** Opening The input block **

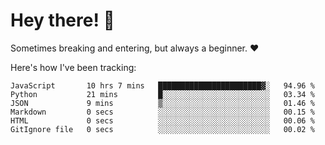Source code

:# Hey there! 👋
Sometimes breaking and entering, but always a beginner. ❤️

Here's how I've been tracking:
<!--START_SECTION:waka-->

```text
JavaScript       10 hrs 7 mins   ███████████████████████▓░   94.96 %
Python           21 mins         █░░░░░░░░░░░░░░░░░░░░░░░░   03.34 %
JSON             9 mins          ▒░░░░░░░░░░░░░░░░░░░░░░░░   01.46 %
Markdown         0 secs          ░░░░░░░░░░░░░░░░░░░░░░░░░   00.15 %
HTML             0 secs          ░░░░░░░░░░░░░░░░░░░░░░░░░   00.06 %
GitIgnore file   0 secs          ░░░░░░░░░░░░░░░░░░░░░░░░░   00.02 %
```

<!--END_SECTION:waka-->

** Closing The input block **
** Opening The input block **

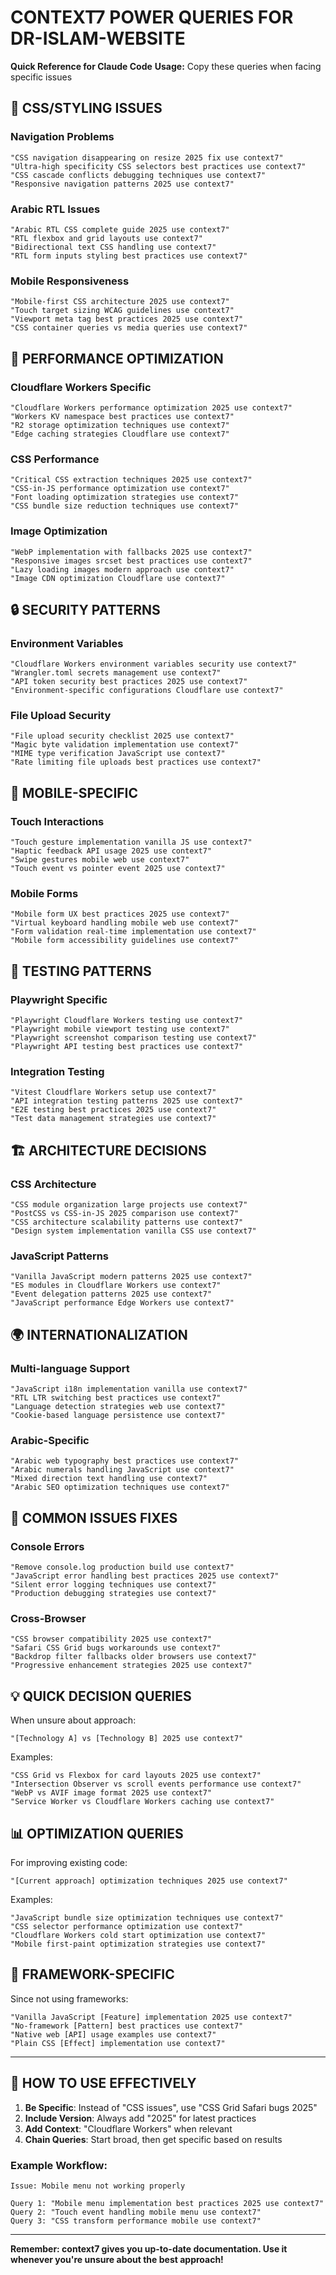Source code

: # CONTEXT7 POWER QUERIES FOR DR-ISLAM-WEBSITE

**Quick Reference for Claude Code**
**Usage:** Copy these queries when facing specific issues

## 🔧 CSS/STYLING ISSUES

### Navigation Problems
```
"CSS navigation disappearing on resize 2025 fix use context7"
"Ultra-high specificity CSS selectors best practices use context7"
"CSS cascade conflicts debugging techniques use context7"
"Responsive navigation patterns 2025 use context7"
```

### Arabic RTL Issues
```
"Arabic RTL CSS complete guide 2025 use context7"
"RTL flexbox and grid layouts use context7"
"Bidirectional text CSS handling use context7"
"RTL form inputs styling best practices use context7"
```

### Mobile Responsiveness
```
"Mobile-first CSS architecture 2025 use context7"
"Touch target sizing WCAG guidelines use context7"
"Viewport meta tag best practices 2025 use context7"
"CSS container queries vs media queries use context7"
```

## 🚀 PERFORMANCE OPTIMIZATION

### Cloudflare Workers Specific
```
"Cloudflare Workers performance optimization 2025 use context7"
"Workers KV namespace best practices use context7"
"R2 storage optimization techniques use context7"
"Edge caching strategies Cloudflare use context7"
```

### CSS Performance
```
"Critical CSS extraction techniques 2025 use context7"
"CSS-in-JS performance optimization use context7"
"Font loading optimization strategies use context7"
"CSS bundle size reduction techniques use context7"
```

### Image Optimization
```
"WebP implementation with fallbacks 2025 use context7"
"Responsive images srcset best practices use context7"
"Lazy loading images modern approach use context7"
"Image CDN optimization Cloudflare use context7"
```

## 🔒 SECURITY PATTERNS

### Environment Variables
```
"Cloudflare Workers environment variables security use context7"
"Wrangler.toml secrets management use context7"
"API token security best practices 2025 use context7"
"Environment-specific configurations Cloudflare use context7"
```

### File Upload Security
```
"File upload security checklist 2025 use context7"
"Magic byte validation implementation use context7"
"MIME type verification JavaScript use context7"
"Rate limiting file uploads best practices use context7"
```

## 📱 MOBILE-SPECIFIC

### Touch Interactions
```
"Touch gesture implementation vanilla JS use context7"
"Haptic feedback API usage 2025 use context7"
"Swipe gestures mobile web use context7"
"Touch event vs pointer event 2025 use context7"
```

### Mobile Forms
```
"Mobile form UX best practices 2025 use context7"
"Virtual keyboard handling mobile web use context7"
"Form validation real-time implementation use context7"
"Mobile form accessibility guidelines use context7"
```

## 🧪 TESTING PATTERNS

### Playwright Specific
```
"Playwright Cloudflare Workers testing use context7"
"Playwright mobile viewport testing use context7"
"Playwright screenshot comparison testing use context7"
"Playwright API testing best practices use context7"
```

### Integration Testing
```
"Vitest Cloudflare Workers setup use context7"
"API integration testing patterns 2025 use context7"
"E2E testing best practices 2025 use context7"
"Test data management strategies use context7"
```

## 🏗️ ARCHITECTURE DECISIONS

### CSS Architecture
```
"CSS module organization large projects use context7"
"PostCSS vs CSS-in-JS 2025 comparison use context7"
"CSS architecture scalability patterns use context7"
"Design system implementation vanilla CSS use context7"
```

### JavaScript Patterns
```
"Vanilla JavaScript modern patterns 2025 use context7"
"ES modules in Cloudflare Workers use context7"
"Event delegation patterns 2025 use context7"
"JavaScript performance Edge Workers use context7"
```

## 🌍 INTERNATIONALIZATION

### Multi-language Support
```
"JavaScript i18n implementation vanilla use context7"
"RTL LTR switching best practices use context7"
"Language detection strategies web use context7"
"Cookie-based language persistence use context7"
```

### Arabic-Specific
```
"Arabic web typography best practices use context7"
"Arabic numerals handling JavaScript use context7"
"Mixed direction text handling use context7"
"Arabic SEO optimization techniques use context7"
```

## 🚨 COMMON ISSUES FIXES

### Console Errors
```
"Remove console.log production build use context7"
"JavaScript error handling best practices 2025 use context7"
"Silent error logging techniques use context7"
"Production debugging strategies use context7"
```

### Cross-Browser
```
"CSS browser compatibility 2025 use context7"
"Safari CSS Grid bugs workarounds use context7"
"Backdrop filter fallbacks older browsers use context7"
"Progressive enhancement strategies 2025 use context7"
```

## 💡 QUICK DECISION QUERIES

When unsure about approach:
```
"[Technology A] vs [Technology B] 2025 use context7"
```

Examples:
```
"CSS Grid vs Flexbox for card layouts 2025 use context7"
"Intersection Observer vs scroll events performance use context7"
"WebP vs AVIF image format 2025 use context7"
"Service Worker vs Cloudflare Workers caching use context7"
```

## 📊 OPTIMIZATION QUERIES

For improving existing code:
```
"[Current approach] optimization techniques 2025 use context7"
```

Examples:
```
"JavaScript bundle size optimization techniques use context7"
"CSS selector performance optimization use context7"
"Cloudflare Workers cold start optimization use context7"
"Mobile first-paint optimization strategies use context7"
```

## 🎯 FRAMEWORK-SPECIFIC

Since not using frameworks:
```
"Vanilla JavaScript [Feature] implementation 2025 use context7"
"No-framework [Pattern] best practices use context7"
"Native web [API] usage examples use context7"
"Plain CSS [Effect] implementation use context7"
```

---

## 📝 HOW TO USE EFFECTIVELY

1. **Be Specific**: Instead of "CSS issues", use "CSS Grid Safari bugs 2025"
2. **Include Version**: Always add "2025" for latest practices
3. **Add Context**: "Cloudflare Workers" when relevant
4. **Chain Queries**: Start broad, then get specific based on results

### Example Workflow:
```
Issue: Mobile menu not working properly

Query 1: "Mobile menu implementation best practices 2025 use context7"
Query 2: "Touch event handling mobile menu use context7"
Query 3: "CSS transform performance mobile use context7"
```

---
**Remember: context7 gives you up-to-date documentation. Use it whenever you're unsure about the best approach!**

** Closing The input block **

Each line in the records above with "bundle" must be returned.

"CSS bundle size reduction techniques use context7"
"JavaScript bundle size optimization techniques use context7"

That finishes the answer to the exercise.